A plan to let farm income rise -- thus helping rural interior China -- has had to be readjusted because of budget realities. And still more recently, Peking's economic planners felt they had to cancel more Japanese contracts to keep red ink under control.

Despite the dismay and irritation of the businessmen involved, a leading Japanese official told me that the slowing down of the overambitious plan is welcome. "It will be better in the long run for Chinese development, better for lasting business relations with the West, and less wasteful," he asserted.

So far, Chinese enthusiasm for the modernization program appears to have weathered the trimming-back of plans. From top to bottom in Chinese society this correspondent heard continual discussion of moves to free thought and enterprise by decentralizing control.

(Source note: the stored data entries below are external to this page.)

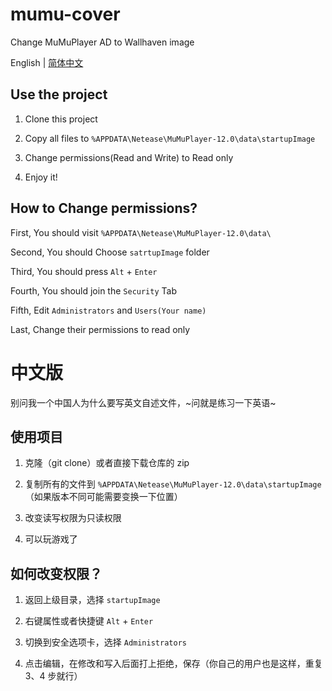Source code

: # mumu-cover

Change MuMuPlayer AD to Wallhaven image

English | [简体中文][Chinese]

## Use the project

1. Clone this project

2. Copy all files to `%APPDATA\Netease\MuMuPlayer-12.0\data\startupImage`

3. Change permissions(Read and Write) to Read only

4. Enjoy it!

## How to Change permissions?

First, You should visit `%APPDATA\Netease\MuMuPlayer-12.0\data\`

Second, You should Choose `satrtupImage` folder

Third, You should press `Alt` + `Enter`

Fourth, You should join the `Security` Tab

Fifth, Edit `Administrators` and `Users(Your name)`

Last, Change their permissions to read only

# 中文版

别问我一个中国人为什么要写英文自述文件，~问就是练习一下英语~

## 使用项目

1. 克隆（git clone）或者直接下载仓库的 zip

2. 复制所有的文件到 `%APPDATA\Netease\MuMuPlayer-12.0\data\startupImage` （如果版本不同可能需要变换一下位置）

3. 改变读写权限为只读权限

4. 可以玩游戏了

## 如何改变权限？

1. 返回上级目录，选择 `startupImage`

2. 右键属性或者快捷键 `Alt` + `Enter`

3. 切换到安全选项卡，选择 `Administrators`

4. 点击编辑，在修改和写入后面打上拒绝，保存（你自己的用户也是这样，重复 3、4 步就行）

[Chinese]: ##中文版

Such discussion seems to be moved equally by hope for future plans and undisguised distaste for the decade of the Cultural Revolution. Almost everyone an outsider speaks to in Peking gets around to mentioning the tragic loss of education, career, national production, freedom -- or even the jailing or death of friends -- all because of the Cultural Revolution.

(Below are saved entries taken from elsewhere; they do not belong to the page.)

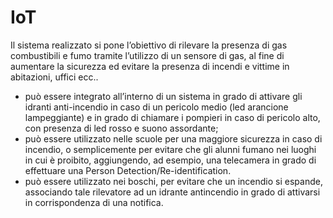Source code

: # IoT


Il sistema realizzato si pone l’obiettivo di rilevare la presenza di gas combustibili e fumo tramite l’utilizzo di un sensore di gas, al fine di aumentare la sicurezza ed evitare la presenza di incendi e vittime in abitazioni, uffici ecc.. 


- può essere integrato all’interno di un sistema in grado di attivare gli idranti anti-incendio in caso di un pericolo medio (led arancione lampeggiante) e in grado di chiamare i pompieri in caso di pericolo alto, con presenza di led rosso e suono assordante;
- può essere utilizzato nelle scuole per una maggiore sicurezza in caso di incendio, o semplicemente per evitare che gli alunni fumano nei luoghi in cui è proibito, aggiungendo, ad esempio, una telecamera in grado di effettuare una Person Detection/Re-identification. 
- può essere utilizzato nei boschi, per evitare che un incendio si espande, associando tale rilevatore ad un idrante antincendio in grado di attivarsi in corrispondenza di una notifica.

The deep national emotion surrounding the trial of the "gang of four" illustrated this lament for a lost generation in a public, theatrical way. It was a national expiation. It was also an opportunity for the government to harness and keep fresh unpleasant memories, isolating opposition and stoking enthusiasm for the great change of course represented by Western-oriented modernization.

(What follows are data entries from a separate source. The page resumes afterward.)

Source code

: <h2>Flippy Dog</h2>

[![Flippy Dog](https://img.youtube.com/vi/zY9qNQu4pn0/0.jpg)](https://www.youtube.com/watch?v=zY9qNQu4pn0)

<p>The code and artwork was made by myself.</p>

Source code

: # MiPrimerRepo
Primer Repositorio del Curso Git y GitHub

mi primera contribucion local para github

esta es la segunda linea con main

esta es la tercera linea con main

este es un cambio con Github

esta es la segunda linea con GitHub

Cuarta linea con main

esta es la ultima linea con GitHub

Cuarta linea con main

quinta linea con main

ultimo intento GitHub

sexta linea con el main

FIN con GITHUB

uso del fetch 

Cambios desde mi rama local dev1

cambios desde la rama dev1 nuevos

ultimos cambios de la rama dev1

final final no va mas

Will it work? Will this new move toward Mr. Democracy and Mr. Science, goaded by memories of Dragon Lady Jiang Qing, the gang of four, and the cruel Cultural Revolution, really modernize China?

To answer, one must look at many factors.

First, there is that ancient human question: Can a people conquer its bureaucracy? This is a key question in China, where bureaucracies have traditionally outlasted emperors, invaders, and sometimes the popular will.

Deng has played his party apparatus skillfully. He has used incentive ideas and visions of independent management to stimulate thousands of factory leaders. He has called far-flung party leaders to the Great Hall of the People for pep talks on the modernization program. His government has tried to improve farm income to keep inland provinces abreast of progress in industrious, mercenary Shanghai and the heavily populated coastal strip. (Most of the leading conspirators of the gang of four were from Shanghai, a fact that lends a subtle contrasting virtue to Peking and the hinterlands.)

But next, one must look at what in Communist jargon are called "contradiction." For example: Decentralization leads to more local management decisions. Such decisions often call for improved efficiency. Efficiency often requires heavy capital expenditure. Too many such expenditures coming all at once -- for steel mills, earth-moving equipment, oil rigs, fertilizer, etc. -- bring heavy deficit financing. Result: The leader who wants to decentralize has to recentralize to the extent that he has to call in all the managers and cancel some programs in order to set central priorities.

Beyond that hurdle lies the question: How will hundreds of millions of individuals take to this startling change in the way life is conducted in a not-so-communist society?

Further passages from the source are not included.